◆ WORK ITEM
With the material below, print exactly the lines between the line holding "# Recap: Four Big Ideas in Value Investing" and the line holding "- The first", inclusive. Add nothing else.

┌─ DATA EXTRACTS

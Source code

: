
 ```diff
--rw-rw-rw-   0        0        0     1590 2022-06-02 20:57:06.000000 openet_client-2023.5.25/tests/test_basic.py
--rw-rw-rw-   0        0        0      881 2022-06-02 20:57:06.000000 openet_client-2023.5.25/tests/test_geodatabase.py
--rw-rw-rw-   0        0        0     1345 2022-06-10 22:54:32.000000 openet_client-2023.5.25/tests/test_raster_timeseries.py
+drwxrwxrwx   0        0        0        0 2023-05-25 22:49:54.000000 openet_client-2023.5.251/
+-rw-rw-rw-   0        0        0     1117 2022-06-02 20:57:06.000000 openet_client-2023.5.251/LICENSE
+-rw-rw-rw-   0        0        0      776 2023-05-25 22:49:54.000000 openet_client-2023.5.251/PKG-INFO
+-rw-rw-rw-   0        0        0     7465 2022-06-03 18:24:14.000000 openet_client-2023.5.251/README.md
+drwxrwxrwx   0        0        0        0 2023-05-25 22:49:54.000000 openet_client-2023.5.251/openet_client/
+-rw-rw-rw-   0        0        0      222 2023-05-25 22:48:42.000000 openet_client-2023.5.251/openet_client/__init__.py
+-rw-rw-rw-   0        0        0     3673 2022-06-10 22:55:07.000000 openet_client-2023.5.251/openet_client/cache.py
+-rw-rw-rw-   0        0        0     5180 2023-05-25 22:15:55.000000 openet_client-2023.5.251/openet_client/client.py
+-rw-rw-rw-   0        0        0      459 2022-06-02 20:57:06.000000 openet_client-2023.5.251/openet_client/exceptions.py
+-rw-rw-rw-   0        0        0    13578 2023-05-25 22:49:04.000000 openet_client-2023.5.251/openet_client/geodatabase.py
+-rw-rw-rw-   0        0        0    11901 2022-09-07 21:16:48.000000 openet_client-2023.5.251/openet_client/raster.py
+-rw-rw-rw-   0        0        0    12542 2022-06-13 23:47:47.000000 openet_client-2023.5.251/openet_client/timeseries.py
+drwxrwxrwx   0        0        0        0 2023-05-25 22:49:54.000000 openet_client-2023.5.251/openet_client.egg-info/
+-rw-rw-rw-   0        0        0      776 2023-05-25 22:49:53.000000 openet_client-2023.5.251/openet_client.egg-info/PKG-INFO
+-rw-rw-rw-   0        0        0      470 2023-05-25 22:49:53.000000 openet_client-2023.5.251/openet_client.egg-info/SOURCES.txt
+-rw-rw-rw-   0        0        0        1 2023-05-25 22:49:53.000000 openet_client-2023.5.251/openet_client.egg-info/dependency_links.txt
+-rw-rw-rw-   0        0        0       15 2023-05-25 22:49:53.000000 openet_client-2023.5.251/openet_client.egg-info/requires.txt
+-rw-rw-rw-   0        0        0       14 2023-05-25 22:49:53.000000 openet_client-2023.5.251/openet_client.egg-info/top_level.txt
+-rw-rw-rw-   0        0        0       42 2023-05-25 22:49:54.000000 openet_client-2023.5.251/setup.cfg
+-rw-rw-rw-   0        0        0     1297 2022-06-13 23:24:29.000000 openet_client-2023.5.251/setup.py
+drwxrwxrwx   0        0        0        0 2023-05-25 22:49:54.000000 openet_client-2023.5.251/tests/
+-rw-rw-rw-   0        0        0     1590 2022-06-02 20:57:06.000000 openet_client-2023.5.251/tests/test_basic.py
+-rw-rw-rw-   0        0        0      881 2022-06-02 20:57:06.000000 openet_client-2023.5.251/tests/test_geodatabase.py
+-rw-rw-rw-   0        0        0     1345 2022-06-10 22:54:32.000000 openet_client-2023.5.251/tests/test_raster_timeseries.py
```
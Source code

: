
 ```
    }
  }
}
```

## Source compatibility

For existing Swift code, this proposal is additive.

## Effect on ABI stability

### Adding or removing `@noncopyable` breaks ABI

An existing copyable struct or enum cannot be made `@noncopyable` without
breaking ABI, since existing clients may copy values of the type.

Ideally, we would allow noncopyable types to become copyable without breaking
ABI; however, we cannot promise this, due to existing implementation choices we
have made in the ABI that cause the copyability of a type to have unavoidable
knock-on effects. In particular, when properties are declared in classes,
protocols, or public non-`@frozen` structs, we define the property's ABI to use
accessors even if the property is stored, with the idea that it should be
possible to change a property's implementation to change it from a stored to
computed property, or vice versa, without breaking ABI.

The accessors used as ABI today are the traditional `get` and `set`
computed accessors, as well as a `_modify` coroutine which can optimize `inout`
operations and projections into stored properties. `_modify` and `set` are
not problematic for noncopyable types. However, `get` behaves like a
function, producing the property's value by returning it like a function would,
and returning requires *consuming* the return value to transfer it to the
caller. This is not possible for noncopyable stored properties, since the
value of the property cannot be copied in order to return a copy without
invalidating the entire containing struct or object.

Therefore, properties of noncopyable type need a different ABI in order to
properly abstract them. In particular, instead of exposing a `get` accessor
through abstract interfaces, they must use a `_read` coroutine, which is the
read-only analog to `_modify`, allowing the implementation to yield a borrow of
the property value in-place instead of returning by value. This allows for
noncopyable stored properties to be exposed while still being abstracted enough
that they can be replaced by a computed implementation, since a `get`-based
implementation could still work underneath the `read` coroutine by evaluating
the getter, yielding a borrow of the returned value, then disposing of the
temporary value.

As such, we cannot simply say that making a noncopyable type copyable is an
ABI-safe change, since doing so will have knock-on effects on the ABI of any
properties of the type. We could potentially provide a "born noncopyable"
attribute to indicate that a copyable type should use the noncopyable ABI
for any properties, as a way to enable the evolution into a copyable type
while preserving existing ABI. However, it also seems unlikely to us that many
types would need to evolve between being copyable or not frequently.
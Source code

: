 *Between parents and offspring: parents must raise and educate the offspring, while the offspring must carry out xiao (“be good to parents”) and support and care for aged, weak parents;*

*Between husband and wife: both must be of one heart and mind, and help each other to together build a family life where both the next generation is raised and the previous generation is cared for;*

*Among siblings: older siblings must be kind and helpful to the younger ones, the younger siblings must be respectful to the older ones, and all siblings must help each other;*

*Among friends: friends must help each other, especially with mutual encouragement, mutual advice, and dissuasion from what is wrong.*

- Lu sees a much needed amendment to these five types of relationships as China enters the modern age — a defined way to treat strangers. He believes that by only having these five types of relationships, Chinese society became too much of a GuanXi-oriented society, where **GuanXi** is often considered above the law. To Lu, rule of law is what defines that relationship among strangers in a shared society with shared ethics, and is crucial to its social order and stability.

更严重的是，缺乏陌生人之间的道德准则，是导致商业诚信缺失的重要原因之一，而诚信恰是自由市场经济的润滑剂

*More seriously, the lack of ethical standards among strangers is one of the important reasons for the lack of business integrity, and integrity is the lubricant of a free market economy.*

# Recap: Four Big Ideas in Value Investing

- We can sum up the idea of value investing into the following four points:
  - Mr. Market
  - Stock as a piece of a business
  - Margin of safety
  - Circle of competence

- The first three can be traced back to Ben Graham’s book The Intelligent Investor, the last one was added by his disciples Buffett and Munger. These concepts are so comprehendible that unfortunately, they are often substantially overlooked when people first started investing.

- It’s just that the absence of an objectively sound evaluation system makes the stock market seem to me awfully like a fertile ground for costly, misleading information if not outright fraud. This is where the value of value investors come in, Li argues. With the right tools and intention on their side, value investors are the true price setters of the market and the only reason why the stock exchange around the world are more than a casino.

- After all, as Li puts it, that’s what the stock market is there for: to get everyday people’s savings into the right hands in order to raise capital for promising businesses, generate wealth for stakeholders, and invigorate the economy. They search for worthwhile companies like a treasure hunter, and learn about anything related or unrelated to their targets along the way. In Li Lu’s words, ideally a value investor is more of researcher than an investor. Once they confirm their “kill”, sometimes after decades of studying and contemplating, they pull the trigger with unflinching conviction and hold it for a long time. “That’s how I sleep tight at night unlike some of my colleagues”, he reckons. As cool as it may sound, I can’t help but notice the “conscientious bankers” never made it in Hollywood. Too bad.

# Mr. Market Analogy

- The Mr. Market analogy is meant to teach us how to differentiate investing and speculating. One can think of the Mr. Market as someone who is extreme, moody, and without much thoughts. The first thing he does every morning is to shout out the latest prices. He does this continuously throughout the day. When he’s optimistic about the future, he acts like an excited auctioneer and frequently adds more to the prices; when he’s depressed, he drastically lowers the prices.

└─

◆ TASK ANSWER
# Recap: Four Big Ideas in Value Investing

- We can sum up the idea of value investing into the following four points:
  - Mr. Market
  - Stock as a piece of a business
  - Margin of safety
  - Circle of competence

- The first three can be traced back to Ben Graham’s book The Intelligent Investor, the last one was added by his disciples Buffett and Munger. These concepts are so comprehendible that unfortunately, they are often substantially overlooked when people first started investing.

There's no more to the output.